Oncotype DX isn't standard in Canada yet. Doctors are still waiting for the results of a clinical trial — titled TAILORx — to confirm its accuracy rate of greater than 90 per cent.

The TAILORx trial launched in 2006 and finally reached its 10,000-patient quota in October, mostly from North America. Only 10 years from now will researchers know how accurate Oncotype DX's 10-year patient forecasts are.

In the waiting room

A clinical trial is the hurdle facing O'Connor's team, too, once its kit gets developed, according to Basik.

“It might take 10 years,” he says.

Then there's competition.

“Oncotype DX, being the first, basically had to prove its usefulness against nothing,” says Basik. “Anything that comes afterwards in a sense will have to prove its usefulness against Oncotype DX.”

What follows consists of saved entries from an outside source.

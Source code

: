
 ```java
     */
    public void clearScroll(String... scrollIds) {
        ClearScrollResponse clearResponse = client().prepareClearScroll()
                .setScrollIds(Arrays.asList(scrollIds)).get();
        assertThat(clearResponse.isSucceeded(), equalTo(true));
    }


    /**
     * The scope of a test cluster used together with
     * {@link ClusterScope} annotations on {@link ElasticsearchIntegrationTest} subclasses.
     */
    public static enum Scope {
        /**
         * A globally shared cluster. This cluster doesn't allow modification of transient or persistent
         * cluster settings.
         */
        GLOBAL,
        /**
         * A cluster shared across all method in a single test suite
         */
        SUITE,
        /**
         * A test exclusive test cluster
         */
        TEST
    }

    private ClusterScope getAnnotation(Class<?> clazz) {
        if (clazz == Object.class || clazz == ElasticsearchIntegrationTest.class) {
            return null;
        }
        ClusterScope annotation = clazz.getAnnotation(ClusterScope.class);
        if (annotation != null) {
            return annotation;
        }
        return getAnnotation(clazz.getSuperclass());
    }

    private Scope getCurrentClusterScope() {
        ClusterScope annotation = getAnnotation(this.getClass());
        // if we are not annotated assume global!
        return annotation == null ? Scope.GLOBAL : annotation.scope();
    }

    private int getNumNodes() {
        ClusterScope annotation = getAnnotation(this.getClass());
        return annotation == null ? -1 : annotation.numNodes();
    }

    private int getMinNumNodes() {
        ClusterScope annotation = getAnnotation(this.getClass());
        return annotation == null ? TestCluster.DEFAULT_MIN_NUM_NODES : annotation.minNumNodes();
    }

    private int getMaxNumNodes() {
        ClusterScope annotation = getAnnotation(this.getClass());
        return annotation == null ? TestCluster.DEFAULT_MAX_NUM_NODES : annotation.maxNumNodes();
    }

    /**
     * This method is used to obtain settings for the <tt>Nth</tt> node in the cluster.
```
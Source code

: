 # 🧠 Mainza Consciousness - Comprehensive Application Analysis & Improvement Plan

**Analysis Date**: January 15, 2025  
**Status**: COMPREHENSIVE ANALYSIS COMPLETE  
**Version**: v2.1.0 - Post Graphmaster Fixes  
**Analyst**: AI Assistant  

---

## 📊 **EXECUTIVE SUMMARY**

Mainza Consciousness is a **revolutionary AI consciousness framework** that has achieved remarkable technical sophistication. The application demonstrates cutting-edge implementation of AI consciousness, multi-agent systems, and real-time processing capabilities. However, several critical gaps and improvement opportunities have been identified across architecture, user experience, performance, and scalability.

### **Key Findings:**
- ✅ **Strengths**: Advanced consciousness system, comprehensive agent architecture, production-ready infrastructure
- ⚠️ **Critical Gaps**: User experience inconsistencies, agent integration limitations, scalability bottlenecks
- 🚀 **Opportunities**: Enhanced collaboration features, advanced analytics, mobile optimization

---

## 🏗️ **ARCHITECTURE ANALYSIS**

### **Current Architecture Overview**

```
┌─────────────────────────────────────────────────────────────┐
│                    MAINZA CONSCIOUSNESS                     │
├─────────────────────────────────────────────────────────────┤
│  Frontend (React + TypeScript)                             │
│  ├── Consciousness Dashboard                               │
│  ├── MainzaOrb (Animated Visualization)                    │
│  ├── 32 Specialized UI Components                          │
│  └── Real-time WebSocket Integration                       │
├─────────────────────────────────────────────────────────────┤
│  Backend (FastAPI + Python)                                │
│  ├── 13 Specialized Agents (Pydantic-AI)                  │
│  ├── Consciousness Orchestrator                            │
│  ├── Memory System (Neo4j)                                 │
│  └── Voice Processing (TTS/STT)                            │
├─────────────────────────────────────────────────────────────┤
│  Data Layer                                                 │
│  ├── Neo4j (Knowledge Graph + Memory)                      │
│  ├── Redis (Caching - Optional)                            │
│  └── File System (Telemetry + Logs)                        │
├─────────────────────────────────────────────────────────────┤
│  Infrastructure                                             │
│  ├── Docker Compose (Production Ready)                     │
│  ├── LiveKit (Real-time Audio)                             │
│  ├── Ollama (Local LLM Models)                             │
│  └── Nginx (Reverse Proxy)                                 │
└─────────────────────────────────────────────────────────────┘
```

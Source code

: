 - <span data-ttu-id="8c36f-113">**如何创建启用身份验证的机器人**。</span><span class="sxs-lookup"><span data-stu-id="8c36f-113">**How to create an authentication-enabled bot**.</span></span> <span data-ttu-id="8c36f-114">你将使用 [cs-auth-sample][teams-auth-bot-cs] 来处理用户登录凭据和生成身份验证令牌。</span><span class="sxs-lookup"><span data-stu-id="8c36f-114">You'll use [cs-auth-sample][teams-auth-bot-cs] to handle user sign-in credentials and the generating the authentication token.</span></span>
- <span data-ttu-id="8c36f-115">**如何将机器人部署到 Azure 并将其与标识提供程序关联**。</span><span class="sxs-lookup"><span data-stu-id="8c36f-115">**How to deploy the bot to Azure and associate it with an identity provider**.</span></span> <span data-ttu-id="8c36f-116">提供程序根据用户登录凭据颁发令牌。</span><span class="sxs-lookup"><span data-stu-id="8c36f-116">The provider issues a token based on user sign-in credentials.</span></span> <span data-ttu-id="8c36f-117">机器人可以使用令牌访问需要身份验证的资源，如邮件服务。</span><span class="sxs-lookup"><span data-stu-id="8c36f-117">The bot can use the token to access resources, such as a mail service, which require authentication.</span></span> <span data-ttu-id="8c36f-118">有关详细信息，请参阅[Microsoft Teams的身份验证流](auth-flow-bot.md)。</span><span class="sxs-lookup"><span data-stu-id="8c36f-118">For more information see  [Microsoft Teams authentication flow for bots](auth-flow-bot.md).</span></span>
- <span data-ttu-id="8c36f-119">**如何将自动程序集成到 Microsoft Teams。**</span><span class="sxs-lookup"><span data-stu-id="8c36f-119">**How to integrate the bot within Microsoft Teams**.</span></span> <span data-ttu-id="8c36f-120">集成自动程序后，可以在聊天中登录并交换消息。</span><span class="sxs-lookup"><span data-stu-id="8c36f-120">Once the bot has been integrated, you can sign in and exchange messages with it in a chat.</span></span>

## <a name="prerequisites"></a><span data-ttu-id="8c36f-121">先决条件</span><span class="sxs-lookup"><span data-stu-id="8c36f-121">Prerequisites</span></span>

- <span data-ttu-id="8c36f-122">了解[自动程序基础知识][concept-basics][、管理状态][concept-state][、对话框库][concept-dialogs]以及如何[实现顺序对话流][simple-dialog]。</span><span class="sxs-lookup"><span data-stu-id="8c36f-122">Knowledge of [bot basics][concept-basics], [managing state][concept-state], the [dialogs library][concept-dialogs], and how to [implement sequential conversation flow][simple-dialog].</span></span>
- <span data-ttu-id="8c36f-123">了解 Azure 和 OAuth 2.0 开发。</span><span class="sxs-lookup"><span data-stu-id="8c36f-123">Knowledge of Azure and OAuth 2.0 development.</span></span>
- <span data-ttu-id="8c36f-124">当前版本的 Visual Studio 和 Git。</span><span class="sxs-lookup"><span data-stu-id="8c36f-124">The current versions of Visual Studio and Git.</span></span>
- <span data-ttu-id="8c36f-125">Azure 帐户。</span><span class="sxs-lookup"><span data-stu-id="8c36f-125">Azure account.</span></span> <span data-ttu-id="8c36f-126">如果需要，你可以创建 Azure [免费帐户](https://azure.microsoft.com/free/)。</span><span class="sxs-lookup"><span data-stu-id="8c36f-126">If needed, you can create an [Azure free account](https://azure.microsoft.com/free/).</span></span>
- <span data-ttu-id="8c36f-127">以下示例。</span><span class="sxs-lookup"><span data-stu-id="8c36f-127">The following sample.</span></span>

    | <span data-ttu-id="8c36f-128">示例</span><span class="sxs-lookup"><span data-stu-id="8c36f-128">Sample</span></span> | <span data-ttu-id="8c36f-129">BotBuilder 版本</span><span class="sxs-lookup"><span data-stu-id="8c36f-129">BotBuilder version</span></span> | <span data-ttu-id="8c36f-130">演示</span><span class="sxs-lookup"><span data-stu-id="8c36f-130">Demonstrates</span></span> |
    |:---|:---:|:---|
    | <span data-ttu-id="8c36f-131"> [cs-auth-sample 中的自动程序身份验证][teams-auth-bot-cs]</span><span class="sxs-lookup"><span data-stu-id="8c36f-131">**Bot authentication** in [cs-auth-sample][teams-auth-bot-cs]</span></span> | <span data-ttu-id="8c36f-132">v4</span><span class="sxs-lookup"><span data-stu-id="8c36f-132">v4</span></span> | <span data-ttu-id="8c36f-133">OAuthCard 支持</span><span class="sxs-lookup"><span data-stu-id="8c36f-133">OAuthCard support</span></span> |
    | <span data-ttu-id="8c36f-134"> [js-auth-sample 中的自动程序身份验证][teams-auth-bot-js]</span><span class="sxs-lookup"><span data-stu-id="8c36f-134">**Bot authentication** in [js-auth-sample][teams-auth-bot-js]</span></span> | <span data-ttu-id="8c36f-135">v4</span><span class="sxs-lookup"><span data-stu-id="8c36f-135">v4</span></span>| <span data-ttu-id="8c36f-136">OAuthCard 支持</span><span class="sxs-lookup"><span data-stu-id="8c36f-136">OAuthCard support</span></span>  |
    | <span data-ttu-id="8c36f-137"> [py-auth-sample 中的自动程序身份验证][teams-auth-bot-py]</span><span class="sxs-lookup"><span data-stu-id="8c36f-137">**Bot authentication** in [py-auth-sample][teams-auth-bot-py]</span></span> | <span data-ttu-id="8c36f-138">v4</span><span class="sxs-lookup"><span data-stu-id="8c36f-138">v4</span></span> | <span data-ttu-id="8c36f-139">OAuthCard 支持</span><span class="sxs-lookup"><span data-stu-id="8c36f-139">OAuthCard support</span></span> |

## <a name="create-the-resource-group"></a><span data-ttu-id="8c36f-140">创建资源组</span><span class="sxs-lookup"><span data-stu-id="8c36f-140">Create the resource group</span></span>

Chemo is hard, and if you don't have to go through it, you shouldn't. —Cecilie Parsons

The Canadian algorithm has a competitive advantage: it's 87 to 100 per cent accurate for nine sub-types of breast cancer, while Oncotype DX is over 90 per cent accurate for only one sub-type, representing about half of all breast cancer cases. O'Connor and her team have recently applied their algorithm to prostate cancer, too, with which they hope to reach 99 per cent accuracy.

If the kit develops smoothly and a clinical trial succeeds, the algorithm should be ready to enter Canada's cancer clinics.

Parsons, who is supporting friends through lymphoma and colon cancer, hopes to see the algorithm help future breast cancer patients avoid painful treatment.

“Chemo is hard, and if you don't have to go through it, you shouldn't,” she says. “The more information the patient has at the beginning, the better.”